> **DATA**:
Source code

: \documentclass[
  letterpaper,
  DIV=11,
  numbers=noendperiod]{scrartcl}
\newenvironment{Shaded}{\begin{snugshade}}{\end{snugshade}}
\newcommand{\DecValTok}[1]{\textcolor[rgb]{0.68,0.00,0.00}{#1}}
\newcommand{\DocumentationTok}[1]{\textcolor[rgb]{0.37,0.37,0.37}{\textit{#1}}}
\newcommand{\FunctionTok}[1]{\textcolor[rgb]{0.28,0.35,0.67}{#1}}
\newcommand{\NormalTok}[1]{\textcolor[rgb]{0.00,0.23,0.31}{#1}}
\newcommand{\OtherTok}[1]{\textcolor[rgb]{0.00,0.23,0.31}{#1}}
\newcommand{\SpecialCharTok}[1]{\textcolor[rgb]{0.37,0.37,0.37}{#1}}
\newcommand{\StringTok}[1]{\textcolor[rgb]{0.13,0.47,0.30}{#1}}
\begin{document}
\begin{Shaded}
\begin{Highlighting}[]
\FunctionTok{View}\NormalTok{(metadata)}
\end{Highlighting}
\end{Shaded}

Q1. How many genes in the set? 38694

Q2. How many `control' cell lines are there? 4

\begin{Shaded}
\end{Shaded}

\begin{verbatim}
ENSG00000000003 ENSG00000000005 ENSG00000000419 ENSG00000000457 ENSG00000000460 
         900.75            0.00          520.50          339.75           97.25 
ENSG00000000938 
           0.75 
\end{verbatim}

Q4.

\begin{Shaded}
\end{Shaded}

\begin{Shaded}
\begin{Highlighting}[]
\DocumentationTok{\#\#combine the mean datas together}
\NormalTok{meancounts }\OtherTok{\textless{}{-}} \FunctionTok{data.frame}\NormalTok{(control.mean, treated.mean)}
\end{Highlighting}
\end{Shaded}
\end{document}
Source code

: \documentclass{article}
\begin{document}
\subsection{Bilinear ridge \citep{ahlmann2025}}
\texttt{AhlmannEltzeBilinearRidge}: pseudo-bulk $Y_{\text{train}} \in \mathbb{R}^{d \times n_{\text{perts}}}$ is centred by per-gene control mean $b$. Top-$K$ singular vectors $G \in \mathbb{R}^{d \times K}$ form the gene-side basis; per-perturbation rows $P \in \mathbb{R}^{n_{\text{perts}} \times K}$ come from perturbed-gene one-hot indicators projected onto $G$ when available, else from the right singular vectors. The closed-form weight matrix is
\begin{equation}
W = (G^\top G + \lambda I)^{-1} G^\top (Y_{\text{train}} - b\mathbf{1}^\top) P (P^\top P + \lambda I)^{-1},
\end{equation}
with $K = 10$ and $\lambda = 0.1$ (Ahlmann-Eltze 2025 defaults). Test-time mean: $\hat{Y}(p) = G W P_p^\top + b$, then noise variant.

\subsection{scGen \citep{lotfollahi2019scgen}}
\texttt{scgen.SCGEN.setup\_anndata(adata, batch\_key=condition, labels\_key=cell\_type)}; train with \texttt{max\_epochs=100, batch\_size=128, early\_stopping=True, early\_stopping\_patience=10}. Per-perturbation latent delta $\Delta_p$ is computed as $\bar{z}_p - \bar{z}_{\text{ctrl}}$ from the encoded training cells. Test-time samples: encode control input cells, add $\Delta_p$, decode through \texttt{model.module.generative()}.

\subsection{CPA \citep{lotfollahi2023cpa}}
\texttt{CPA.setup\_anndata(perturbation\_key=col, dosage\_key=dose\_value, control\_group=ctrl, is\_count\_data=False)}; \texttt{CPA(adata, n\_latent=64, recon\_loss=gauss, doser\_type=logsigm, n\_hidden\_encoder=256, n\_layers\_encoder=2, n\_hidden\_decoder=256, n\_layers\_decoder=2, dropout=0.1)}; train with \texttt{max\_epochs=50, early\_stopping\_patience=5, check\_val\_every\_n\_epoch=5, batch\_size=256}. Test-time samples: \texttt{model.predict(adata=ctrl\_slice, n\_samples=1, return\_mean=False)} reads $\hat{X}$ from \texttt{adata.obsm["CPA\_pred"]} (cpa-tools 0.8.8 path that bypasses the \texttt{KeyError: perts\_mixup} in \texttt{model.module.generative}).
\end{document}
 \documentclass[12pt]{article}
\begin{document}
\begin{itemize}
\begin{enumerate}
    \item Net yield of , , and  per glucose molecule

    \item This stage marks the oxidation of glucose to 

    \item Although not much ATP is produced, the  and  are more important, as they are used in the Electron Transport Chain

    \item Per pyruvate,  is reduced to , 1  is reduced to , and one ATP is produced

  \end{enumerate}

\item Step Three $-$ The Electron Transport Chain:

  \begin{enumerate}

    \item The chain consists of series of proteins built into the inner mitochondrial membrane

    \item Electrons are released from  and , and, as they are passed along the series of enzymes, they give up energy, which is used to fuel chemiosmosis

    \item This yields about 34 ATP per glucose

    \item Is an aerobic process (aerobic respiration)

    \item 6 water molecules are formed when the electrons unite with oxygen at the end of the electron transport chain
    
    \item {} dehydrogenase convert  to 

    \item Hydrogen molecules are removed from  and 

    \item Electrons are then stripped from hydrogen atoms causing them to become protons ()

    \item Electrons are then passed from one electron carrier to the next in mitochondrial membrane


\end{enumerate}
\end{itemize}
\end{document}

> **EXERCISE**: Copy every line of the material exactly, keeping all of it.

> **WRITTEN RESPONSE**:
Source code

: \documentclass[
  letterpaper,
  DIV=11,
  numbers=noendperiod]{scrartcl}
\newenvironment{Shaded}{\begin{snugshade}}{\end{snugshade}}
\newcommand{\DecValTok}[1]{\textcolor[rgb]{0.68,0.00,0.00}{#1}}
\newcommand{\DocumentationTok}[1]{\textcolor[rgb]{0.37,0.37,0.37}{\textit{#1}}}
\newcommand{\FunctionTok}[1]{\textcolor[rgb]{0.28,0.35,0.67}{#1}}
\newcommand{\NormalTok}[1]{\textcolor[rgb]{0.00,0.23,0.31}{#1}}
\newcommand{\OtherTok}[1]{\textcolor[rgb]{0.00,0.23,0.31}{#1}}
\newcommand{\SpecialCharTok}[1]{\textcolor[rgb]{0.37,0.37,0.37}{#1}}
\newcommand{\StringTok}[1]{\textcolor[rgb]{0.13,0.47,0.30}{#1}}
\begin{document}
\begin{Shaded}
\begin{Highlighting}[]
\FunctionTok{View}\NormalTok{(metadata)}
\end{Highlighting}
\end{Shaded}

Q1. How many genes in the set? 38694

Q2. How many `control' cell lines are there? 4

\begin{Shaded}
\end{Shaded}

\begin{verbatim}
ENSG00000000003 ENSG00000000005 ENSG00000000419 ENSG00000000457 ENSG00000000460 
         900.75            0.00          520.50          339.75           97.25 
ENSG00000000938 
           0.75 
\end{verbatim}

Q4.

\begin{Shaded}
\end{Shaded}

\begin{Shaded}
\begin{Highlighting}[]
\DocumentationTok{\#\#combine the mean datas together}
\NormalTok{meancounts }\OtherTok{\textless{}{-}} \FunctionTok{data.frame}\NormalTok{(control.mean, treated.mean)}
\end{Highlighting}
\end{Shaded}
\end{document}
Source code

: \documentclass{article}
\begin{document}
\subsection{Bilinear ridge \citep{ahlmann2025}}
\texttt{AhlmannEltzeBilinearRidge}: pseudo-bulk $Y_{\text{train}} \in \mathbb{R}^{d \times n_{\text{perts}}}$ is centred by per-gene control mean $b$. Top-$K$ singular vectors $G \in \mathbb{R}^{d \times K}$ form the gene-side basis; per-perturbation rows $P \in \mathbb{R}^{n_{\text{perts}} \times K}$ come from perturbed-gene one-hot indicators projected onto $G$ when available, else from the right singular vectors. The closed-form weight matrix is
\begin{equation}
W = (G^\top G + \lambda I)^{-1} G^\top (Y_{\text{train}} - b\mathbf{1}^\top) P (P^\top P + \lambda I)^{-1},
\end{equation}
with $K = 10$ and $\lambda = 0.1$ (Ahlmann-Eltze 2025 defaults). Test-time mean: $\hat{Y}(p) = G W P_p^\top + b$, then noise variant.

\subsection{scGen \citep{lotfollahi2019scgen}}
\texttt{scgen.SCGEN.setup\_anndata(adata, batch\_key=condition, labels\_key=cell\_type)}; train with \texttt{max\_epochs=100, batch\_size=128, early\_stopping=True, early\_stopping\_patience=10}. Per-perturbation latent delta $\Delta_p$ is computed as $\bar{z}_p - \bar{z}_{\text{ctrl}}$ from the encoded training cells. Test-time samples: encode control input cells, add $\Delta_p$, decode through \texttt{model.module.generative()}.

\subsection{CPA \citep{lotfollahi2023cpa}}
\texttt{CPA.setup\_anndata(perturbation\_key=col, dosage\_key=dose\_value, control\_group=ctrl, is\_count\_data=False)}; \texttt{CPA(adata, n\_latent=64, recon\_loss=gauss, doser\_type=logsigm, n\_hidden\_encoder=256, n\_layers\_encoder=2, n\_hidden\_decoder=256, n\_layers\_decoder=2, dropout=0.1)}; train with \texttt{max\_epochs=50, early\_stopping\_patience=5, check\_val\_every\_n\_epoch=5, batch\_size=256}. Test-time samples: \texttt{model.predict(adata=ctrl\_slice, n\_samples=1, return\_mean=False)} reads $\hat{X}$ from \texttt{adata.obsm["CPA\_pred"]} (cpa-tools 0.8.8 path that bypasses the \texttt{KeyError: perts\_mixup} in \texttt{model.module.generative}).
\end{document}
 \documentclass[12pt]{article}
\begin{document}
\begin{itemize}
\begin{enumerate}
    \item Net yield of , , and  per glucose molecule

    \item This stage marks the oxidation of glucose to 

    \item Although not much ATP is produced, the  and  are more important, as they are used in the Electron Transport Chain

    \item Per pyruvate,  is reduced to , 1  is reduced to , and one ATP is produced

  \end{enumerate}

\item Step Three $-$ The Electron Transport Chain:

  \begin{enumerate}

    \item The chain consists of series of proteins built into the inner mitochondrial membrane

    \item Electrons are released from  and , and, as they are passed along the series of enzymes, they give up energy, which is used to fuel chemiosmosis

    \item This yields about 34 ATP per glucose

    \item Is an aerobic process (aerobic respiration)

    \item 6 water molecules are formed when the electrons unite with oxygen at the end of the electron transport chain
    
    \item {} dehydrogenase convert  to 

    \item Hydrogen molecules are removed from  and 

    \item Electrons are then stripped from hydrogen atoms causing them to become protons ()

    \item Electrons are then passed from one electron carrier to the next in mitochondrial membrane


\end{enumerate}
\end{itemize}
\end{document}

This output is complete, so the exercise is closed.